# Heaviside step function related to Boltzmann distribution

Considering a box of dimensions $$V=L \times L \times L$$ in the $$xyz$$ space which has $$N \gg1$$ particles of a certain gas, the velocity of a random particle is given by the Maxwell-Boltzmann distribution:

$$\rho_v(\vec{v})=\frac{1}{\sqrt{(2\pi \beta)^3}}e^{-\frac{v^2}{2\beta}},$$ where $$\beta = k_BT/m$$

With this data, I would like to calculate the probability distribution function with which a particle chosen at random collides against the wall located in the plane $$z = L$$.

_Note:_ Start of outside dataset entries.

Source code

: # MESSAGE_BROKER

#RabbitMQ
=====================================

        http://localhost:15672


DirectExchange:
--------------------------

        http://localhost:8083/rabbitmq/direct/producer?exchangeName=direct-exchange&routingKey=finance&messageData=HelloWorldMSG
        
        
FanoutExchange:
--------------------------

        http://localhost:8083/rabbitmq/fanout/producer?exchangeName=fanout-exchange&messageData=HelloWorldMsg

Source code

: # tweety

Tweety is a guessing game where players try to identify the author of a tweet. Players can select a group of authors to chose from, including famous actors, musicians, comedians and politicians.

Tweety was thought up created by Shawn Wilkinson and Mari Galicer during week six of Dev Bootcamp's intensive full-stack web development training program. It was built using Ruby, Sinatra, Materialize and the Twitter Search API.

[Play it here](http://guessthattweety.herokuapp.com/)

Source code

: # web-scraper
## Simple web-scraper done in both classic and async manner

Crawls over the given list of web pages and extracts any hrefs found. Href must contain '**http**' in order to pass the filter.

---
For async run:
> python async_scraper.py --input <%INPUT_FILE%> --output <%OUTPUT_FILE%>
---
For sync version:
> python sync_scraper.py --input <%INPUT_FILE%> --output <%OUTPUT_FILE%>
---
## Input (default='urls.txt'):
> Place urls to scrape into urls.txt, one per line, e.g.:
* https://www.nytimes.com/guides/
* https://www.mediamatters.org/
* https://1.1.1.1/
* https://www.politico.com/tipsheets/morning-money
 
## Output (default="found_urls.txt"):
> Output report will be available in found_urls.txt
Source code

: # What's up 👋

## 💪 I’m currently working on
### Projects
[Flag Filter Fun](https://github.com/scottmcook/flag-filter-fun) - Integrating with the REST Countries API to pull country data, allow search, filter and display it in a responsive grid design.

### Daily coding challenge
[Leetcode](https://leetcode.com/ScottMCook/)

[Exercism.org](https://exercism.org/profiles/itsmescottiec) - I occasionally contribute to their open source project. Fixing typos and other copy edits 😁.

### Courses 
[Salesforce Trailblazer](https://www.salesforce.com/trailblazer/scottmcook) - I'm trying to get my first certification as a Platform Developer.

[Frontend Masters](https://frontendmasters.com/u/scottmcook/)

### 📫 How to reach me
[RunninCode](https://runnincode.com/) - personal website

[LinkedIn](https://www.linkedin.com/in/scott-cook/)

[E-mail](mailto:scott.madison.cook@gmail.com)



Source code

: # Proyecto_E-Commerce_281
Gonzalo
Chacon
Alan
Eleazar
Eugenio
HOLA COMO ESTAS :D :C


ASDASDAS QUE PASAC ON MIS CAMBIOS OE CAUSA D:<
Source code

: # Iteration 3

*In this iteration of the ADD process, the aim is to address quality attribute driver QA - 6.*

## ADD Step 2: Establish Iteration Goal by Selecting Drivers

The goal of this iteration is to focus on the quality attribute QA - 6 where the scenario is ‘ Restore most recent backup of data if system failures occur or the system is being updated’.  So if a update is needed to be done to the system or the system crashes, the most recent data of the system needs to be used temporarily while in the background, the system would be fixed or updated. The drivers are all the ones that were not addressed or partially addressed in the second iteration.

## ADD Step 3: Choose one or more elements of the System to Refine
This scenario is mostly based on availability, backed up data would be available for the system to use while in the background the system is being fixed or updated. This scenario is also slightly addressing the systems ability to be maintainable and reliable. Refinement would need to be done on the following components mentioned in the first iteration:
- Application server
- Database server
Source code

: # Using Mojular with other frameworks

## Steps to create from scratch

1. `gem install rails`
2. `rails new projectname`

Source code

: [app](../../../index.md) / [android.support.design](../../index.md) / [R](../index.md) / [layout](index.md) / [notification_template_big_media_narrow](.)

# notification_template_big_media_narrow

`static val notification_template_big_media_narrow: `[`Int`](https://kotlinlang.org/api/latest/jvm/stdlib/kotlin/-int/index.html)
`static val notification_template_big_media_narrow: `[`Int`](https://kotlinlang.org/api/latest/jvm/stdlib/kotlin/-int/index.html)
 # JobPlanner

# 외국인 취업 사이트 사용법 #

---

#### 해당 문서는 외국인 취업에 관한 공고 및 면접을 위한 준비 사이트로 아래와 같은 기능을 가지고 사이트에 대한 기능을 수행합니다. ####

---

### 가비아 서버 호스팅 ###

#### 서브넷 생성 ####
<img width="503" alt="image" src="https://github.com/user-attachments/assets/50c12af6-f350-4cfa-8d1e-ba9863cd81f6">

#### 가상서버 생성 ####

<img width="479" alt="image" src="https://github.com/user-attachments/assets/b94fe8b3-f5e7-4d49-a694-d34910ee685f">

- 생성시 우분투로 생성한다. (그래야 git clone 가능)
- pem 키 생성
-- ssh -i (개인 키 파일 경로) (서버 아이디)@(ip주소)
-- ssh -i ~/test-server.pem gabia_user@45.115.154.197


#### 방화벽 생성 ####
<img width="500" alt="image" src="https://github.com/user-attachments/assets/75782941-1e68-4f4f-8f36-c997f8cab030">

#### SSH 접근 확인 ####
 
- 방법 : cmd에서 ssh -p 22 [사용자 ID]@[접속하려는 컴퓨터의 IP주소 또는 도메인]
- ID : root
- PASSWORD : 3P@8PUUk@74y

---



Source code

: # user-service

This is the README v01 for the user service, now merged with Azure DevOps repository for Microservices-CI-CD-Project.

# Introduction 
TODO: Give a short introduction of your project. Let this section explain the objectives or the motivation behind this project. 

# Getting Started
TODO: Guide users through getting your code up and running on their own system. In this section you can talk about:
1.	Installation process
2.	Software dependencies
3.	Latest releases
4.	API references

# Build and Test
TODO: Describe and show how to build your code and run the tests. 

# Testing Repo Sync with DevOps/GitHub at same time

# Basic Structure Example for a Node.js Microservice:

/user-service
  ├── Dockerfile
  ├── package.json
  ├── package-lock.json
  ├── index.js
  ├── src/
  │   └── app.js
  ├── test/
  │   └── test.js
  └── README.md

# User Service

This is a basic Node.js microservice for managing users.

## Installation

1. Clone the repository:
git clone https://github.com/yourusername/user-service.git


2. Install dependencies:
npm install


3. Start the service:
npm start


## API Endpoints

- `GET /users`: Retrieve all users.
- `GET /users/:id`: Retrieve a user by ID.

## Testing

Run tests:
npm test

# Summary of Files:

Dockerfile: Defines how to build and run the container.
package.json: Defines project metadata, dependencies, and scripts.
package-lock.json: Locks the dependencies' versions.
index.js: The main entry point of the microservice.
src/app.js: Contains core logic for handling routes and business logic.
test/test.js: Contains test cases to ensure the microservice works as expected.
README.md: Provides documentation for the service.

I have considered two scenarios:

1. A particle that has just collided with the wall at $$z=L$$ is moving with a velocity $$v_z<0$$ moving away from the wall. Hence, the probability that this particle has of colliding again is $$0$$, so its distribution is also $$0$$.

2. A particle moving with positive $$v_z$$. Since the particles are constrained to move in that box, it will necessarily collide against the wall, and assuming a completely elastic collision, the velocity distribution in this case would be $$2\rho_v(\vec{v})$$ because after the collision the particle emerges with the same velocity it had before.

Therefore, the probability density for the velocity at which a randomly chosen particle collides with the wall contained in the plane would be

$$\rho_{collision}(\vec{v})=2\rho_v(\vec{v})\theta(v_z),$$

where $$\theta(v_z)$$ is the Heaviside theta function.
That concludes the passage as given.